--- Directions ---
Look below for the line holding "- [Leaf](https://github.com/leafsphp/leaf): the" and the line holding "- **Develop learning". Repeat those two and everything between, exactly.

--- Data for this exercise ---
"""

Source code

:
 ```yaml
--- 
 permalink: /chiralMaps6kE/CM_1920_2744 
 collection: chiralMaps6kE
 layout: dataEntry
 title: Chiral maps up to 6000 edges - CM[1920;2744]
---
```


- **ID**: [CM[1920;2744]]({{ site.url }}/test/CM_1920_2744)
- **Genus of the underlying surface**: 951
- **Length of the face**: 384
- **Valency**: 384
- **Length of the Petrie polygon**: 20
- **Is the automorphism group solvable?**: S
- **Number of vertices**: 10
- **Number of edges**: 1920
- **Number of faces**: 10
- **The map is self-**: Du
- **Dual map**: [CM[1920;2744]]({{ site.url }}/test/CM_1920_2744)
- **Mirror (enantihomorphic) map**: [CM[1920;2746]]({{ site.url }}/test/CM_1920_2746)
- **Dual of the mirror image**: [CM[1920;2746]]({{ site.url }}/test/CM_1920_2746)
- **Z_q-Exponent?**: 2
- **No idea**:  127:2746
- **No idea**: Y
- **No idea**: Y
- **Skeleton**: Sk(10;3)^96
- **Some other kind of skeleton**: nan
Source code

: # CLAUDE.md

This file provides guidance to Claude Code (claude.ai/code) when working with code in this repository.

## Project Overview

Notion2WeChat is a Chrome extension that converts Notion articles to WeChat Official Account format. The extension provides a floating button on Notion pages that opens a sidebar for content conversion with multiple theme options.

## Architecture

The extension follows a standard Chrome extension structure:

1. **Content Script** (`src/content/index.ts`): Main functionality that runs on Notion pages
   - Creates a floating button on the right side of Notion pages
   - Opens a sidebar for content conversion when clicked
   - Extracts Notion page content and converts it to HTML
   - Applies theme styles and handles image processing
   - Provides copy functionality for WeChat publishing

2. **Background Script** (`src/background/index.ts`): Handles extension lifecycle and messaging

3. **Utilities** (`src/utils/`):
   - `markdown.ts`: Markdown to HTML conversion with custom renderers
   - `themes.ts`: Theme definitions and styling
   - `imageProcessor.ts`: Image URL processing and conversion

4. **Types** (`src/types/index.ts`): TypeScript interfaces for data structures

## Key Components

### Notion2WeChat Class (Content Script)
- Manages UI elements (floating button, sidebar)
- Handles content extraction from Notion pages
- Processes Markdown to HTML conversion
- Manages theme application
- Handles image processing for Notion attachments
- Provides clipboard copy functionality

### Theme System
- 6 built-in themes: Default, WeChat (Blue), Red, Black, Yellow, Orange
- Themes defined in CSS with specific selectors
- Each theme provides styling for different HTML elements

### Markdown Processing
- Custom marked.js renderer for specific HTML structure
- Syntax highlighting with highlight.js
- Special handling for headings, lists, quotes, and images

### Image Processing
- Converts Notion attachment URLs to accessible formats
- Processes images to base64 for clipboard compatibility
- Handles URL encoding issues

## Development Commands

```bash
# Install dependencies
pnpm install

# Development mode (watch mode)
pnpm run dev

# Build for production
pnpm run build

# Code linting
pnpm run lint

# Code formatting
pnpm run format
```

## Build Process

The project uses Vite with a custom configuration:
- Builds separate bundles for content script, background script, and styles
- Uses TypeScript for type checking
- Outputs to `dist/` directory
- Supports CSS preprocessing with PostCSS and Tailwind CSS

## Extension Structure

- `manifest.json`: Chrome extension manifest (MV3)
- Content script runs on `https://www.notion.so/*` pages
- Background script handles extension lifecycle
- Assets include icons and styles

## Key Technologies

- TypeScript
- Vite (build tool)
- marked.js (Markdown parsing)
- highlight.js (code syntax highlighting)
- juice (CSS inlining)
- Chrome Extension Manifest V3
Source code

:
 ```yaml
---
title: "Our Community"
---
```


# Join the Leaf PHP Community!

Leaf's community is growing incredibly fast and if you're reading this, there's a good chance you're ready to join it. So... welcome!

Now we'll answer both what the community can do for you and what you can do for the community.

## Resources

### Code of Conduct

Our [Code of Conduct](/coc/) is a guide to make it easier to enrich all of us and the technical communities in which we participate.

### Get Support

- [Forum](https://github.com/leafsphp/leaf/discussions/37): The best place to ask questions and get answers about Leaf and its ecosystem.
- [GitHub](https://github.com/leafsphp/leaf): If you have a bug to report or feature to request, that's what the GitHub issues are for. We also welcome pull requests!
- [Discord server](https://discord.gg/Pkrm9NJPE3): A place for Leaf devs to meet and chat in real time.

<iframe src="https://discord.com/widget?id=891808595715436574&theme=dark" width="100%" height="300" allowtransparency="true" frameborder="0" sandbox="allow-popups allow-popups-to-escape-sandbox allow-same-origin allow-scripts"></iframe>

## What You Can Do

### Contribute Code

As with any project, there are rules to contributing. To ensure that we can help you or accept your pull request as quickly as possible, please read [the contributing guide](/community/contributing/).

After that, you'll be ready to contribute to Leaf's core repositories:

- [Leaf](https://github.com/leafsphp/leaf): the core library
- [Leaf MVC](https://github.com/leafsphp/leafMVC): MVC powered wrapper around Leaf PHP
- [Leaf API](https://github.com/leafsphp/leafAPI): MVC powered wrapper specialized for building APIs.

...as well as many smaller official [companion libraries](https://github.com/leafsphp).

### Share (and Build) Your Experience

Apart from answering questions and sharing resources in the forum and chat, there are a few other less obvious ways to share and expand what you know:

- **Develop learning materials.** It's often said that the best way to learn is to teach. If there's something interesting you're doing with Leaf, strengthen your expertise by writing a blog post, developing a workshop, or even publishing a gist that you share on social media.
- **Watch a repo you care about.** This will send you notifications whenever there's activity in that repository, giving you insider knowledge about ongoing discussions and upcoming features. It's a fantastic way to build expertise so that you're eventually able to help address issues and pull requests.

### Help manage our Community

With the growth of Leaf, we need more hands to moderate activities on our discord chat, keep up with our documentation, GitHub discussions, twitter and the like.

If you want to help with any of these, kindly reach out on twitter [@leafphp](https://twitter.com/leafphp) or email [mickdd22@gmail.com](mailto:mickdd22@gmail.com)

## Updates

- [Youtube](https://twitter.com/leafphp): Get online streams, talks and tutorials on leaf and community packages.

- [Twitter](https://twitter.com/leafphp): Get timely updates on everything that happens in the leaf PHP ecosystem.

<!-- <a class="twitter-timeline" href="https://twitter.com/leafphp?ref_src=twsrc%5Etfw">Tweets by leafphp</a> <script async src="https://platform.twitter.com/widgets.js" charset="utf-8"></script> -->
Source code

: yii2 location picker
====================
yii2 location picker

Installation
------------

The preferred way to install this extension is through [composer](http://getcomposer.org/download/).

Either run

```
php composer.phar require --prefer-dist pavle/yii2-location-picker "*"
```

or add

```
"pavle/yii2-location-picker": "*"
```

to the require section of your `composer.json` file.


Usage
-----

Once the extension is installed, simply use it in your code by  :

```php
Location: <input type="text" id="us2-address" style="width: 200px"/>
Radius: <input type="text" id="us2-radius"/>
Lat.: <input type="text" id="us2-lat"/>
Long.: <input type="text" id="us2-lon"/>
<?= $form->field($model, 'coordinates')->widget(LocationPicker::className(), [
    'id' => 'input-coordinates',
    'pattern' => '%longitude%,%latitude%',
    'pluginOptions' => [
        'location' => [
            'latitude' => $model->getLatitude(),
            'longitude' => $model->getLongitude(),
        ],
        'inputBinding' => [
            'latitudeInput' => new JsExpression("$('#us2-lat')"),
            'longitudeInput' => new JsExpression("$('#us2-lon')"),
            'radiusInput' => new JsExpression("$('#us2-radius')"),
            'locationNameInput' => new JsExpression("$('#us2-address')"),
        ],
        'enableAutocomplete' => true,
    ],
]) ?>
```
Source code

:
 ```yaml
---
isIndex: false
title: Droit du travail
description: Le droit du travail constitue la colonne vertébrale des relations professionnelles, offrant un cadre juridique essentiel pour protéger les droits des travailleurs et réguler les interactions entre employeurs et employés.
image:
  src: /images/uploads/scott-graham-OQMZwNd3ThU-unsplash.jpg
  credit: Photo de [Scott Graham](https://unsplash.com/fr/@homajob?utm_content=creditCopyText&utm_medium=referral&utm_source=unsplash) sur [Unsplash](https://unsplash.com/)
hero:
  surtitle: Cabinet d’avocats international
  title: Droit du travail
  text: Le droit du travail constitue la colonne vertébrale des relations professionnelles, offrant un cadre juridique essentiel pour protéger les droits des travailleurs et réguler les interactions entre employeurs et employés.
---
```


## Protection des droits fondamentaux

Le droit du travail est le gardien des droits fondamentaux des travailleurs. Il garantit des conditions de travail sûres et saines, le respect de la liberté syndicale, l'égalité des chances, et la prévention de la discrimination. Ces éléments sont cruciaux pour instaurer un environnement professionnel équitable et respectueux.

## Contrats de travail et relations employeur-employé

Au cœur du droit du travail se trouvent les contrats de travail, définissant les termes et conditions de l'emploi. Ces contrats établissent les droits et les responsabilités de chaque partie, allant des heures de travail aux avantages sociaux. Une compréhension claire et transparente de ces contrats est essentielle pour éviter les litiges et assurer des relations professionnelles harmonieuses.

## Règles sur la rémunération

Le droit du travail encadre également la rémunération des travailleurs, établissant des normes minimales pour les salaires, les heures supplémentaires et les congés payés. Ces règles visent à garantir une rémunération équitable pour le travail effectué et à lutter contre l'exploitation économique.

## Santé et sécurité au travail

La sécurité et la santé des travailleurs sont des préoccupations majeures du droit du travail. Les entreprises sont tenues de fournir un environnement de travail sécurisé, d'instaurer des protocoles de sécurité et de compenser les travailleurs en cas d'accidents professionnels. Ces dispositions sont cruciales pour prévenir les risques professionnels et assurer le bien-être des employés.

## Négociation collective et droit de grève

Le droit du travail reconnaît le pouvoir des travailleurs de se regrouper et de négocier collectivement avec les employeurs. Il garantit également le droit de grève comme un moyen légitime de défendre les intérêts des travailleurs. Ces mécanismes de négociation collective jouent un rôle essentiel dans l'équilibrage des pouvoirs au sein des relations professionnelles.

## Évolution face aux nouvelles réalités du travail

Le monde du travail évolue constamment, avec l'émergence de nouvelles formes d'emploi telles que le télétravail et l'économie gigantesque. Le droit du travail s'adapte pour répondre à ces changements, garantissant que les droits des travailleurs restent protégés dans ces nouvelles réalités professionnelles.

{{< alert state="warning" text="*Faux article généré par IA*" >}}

"""

--- Solution to this problem ---
- [Leaf](https://github.com/leafsphp/leaf): the core library
- [Leaf MVC](https://github.com/leafsphp/leafMVC): MVC powered wrapper around Leaf PHP
- [Leaf API](https://github.com/leafsphp/leafAPI): MVC powered wrapper specialized for building APIs.

...as well as many smaller official [companion libraries](https://github.com/leafsphp).

### Share (and Build) Your Experience

Apart from answering questions and sharing resources in the forum and chat, there are a few other less obvious ways to share and expand what you know:

- **Develop learning materials.** It's often said that the best way to learn is to teach. If there's something interesting you're doing with Leaf, strengthen your expertise by writing a blog post, developing a workshop, or even publishing a gist that you share on social media.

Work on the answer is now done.